Supplied data Start Marker

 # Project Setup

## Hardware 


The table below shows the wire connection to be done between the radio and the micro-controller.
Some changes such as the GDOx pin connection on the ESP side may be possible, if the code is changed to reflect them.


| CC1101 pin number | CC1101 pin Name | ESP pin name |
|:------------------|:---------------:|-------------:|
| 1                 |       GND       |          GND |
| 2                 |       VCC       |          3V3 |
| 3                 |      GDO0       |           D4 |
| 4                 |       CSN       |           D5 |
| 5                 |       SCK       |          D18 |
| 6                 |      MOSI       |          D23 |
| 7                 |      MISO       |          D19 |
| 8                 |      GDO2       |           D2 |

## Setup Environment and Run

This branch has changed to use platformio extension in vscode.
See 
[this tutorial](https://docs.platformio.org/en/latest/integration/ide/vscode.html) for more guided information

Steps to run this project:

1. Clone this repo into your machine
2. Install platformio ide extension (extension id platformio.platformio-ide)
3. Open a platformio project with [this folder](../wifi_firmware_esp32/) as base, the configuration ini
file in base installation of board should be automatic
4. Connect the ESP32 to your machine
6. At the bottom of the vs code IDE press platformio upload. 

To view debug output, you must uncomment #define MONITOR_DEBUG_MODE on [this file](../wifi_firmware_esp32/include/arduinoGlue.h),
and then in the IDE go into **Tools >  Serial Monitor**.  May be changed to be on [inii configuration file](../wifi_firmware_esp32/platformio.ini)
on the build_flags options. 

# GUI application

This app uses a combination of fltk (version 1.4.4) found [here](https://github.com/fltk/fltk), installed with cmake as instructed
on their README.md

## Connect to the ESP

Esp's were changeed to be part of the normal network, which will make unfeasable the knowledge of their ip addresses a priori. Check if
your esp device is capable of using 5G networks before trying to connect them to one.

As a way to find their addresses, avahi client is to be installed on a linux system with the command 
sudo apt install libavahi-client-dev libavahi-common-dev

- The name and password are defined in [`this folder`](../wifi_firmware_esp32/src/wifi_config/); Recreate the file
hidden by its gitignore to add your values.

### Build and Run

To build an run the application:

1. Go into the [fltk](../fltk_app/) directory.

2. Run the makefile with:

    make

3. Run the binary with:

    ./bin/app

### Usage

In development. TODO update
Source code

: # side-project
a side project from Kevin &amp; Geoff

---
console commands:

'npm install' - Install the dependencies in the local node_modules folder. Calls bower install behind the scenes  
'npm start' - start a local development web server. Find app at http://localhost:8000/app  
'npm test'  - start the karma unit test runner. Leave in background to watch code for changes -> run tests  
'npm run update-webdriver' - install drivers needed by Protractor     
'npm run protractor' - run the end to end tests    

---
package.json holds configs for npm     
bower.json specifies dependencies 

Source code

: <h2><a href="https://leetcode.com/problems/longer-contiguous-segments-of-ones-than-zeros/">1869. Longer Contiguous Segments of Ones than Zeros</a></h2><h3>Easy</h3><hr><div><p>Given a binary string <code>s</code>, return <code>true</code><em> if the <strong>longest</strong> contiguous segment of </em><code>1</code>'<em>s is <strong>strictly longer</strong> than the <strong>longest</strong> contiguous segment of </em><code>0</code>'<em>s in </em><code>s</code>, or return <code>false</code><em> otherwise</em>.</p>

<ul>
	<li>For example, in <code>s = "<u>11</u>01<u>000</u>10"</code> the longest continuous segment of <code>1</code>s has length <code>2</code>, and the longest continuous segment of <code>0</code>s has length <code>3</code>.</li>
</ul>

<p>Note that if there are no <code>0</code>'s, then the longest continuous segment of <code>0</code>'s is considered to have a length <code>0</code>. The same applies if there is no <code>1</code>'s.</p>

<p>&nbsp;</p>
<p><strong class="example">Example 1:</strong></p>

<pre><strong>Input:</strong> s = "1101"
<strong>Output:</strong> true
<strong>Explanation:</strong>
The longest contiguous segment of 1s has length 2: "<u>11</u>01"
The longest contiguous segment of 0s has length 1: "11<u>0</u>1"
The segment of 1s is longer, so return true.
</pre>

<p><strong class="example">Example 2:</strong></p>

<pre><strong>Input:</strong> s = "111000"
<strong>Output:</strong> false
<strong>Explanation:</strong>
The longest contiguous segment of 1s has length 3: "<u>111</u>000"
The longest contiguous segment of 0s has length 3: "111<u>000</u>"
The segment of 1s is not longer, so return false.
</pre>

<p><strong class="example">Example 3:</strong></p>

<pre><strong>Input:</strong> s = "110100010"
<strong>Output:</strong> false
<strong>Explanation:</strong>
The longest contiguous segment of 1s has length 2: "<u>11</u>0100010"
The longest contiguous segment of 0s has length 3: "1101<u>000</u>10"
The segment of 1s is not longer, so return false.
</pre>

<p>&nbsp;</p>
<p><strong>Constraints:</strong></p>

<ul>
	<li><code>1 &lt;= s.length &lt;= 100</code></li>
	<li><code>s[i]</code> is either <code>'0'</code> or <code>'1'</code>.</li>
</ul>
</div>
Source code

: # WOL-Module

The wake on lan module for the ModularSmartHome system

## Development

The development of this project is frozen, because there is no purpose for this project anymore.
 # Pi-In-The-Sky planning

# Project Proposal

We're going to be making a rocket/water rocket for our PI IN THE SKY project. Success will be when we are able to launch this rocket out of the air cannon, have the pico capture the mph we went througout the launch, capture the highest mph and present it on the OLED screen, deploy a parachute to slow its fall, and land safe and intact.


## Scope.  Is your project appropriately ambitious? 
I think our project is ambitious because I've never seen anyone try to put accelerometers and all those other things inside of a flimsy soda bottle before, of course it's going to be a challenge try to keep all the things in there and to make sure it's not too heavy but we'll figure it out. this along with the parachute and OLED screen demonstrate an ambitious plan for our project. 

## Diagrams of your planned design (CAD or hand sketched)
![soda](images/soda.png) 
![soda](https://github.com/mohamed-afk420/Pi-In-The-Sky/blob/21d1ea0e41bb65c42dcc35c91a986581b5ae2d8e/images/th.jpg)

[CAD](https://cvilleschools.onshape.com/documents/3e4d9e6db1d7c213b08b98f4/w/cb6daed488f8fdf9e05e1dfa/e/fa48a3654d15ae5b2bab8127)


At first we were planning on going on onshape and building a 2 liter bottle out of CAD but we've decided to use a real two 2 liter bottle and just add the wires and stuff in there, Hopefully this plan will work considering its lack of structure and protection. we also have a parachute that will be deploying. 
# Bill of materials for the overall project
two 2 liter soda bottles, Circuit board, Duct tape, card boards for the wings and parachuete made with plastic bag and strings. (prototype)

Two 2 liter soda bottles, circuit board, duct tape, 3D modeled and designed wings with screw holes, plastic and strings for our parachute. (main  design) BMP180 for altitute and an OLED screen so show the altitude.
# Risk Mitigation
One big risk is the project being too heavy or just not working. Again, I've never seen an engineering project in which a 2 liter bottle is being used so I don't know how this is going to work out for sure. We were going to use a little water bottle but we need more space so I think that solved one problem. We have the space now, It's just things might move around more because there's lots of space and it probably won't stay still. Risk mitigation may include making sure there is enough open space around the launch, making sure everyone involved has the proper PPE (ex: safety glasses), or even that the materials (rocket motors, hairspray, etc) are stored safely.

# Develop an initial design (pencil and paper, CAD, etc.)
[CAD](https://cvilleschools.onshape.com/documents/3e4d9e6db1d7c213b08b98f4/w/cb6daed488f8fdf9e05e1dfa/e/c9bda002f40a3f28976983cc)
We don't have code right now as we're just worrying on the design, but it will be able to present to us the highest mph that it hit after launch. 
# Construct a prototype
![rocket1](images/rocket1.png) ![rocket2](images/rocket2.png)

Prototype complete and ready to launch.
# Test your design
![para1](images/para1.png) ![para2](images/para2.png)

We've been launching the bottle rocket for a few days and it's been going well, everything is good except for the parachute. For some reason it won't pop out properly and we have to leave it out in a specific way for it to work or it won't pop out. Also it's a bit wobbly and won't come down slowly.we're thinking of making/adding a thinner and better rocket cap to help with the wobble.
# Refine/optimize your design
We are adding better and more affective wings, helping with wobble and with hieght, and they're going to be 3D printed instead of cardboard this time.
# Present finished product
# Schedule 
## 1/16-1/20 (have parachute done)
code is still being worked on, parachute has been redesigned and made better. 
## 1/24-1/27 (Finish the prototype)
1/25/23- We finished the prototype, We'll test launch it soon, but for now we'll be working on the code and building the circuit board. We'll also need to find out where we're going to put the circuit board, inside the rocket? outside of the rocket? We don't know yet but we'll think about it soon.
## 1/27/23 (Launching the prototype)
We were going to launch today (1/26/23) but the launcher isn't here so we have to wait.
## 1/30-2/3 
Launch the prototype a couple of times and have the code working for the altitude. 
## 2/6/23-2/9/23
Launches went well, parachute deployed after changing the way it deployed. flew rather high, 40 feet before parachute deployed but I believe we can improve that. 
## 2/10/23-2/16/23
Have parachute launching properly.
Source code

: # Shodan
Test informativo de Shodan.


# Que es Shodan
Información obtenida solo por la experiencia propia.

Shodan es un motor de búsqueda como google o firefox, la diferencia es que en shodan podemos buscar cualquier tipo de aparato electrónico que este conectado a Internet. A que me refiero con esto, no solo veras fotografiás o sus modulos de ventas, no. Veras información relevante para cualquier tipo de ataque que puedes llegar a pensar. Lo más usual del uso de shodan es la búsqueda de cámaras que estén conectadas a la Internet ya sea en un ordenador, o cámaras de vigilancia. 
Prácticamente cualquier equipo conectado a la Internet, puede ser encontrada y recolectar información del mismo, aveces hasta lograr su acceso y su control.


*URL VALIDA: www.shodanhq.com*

Supplied data End Marker

* _The task_:
Work through the records line by line and tally those that include the word "seen". Give the number alone.

* _Written answer_:
2